[no subject]

chris.mason@xxxxxxxxxx · Thu, 21 Dec 2006 14:48:49 -0700

>From chris.mason@xxxxxxxxxx Thu Dec 21 15:35:05 2006
Content-Type: text/plain; charset="us-ascii"
MIME-Version: 1.0
Content-Transfer-Encoding: 7bit
Subject: [PATCH 8 of 8] Avoid too many boundary buffers in DIO
X-Mercurial-Node: 9d3d4e0f01feadd0ef4bc077a61271f9e5a96a7b
Message-Id: <9d3d4e0f01feadd0ef4b.1166733304@xxxxxxxxxxxxxxxxxxx>
In-Reply-To: <patchbomb.1166733296@xxxxxxxxxxxxxxxxxxx>
Date: Thu, 21 Dec 2006 15:35:04 -0400
From: Chris Mason <chris.mason@xxxxxxxxxx>
To: linux-fsdevel@xxxxxxxxxxxxxxx, akpm@xxxxxxxx, zach.brown@xxxxxxxxxx

Dave Chinner found a 10% performance regression with ext3 when using DIO
to fill holes instead of buffered IO.  On large IOs, the ext3 get_block
routine will send more than a page worth of blocks back to DIO via a
single buffer_head with a large b_size value.

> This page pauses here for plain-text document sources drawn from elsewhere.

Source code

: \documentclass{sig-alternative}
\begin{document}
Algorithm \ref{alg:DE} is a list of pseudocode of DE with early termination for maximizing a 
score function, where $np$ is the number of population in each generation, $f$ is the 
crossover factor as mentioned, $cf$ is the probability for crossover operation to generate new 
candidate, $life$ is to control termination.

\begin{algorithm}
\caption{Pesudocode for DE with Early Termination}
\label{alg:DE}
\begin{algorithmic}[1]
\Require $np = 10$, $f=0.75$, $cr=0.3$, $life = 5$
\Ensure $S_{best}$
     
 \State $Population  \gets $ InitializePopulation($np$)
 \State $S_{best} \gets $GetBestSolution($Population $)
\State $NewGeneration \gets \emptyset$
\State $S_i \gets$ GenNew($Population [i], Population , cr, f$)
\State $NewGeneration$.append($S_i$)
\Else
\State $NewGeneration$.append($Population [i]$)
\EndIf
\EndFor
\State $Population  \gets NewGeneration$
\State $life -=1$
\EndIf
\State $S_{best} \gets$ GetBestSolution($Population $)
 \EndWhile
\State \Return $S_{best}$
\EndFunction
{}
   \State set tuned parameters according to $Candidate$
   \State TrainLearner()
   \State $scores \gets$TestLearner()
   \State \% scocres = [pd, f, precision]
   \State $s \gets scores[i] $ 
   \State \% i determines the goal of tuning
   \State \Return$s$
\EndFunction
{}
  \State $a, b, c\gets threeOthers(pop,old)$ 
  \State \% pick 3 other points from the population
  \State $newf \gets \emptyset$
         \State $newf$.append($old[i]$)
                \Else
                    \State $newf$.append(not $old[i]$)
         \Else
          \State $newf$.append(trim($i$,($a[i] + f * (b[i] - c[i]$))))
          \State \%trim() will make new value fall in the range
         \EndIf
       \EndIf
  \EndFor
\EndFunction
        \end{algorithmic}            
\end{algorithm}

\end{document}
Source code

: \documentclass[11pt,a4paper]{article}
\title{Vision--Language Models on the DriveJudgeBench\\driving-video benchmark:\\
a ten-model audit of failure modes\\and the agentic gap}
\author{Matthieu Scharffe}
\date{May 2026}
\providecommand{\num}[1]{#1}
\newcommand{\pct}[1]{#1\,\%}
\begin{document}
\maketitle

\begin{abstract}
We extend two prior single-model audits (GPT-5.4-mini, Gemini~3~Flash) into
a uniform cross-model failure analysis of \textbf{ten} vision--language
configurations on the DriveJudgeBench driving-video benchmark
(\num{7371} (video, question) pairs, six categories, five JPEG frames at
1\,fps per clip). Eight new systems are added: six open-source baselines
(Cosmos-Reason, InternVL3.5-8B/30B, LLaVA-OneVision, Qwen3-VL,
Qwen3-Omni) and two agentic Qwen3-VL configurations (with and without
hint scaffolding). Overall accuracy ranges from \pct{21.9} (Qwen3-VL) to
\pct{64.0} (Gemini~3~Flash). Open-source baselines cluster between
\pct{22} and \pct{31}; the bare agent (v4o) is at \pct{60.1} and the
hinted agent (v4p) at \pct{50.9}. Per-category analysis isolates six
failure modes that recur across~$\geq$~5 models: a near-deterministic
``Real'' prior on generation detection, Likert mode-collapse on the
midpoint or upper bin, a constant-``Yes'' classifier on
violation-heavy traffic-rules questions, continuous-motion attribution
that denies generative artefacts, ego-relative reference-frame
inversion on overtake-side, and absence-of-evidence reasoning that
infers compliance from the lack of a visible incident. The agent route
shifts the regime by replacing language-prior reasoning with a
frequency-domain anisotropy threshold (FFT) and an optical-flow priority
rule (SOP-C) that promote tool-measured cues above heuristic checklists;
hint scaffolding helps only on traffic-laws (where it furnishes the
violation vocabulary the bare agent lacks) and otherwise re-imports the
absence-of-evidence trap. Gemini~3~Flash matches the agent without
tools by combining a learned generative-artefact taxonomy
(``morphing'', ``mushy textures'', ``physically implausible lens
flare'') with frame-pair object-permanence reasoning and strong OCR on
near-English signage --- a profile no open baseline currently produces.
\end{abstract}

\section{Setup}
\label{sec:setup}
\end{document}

The DIO code iterates through this massive block and tests for a
boundary buffer over and over again.  For every block size unit spanned
by the big map_bh, the boundary bit is tested and a bio may be forced
down to the block layer.

There are two potential fixes, one is to ignore the boundary bit on
large regions returned by the FS.  DIO can't tell which part of the big
region was a boundary, and so it may not be a good idea to trust the
hint.

This patch just clears the boundary bit after using it once.  It is 10%
faster for a streaming DIO write w/blocksize of 512k on my sata drive.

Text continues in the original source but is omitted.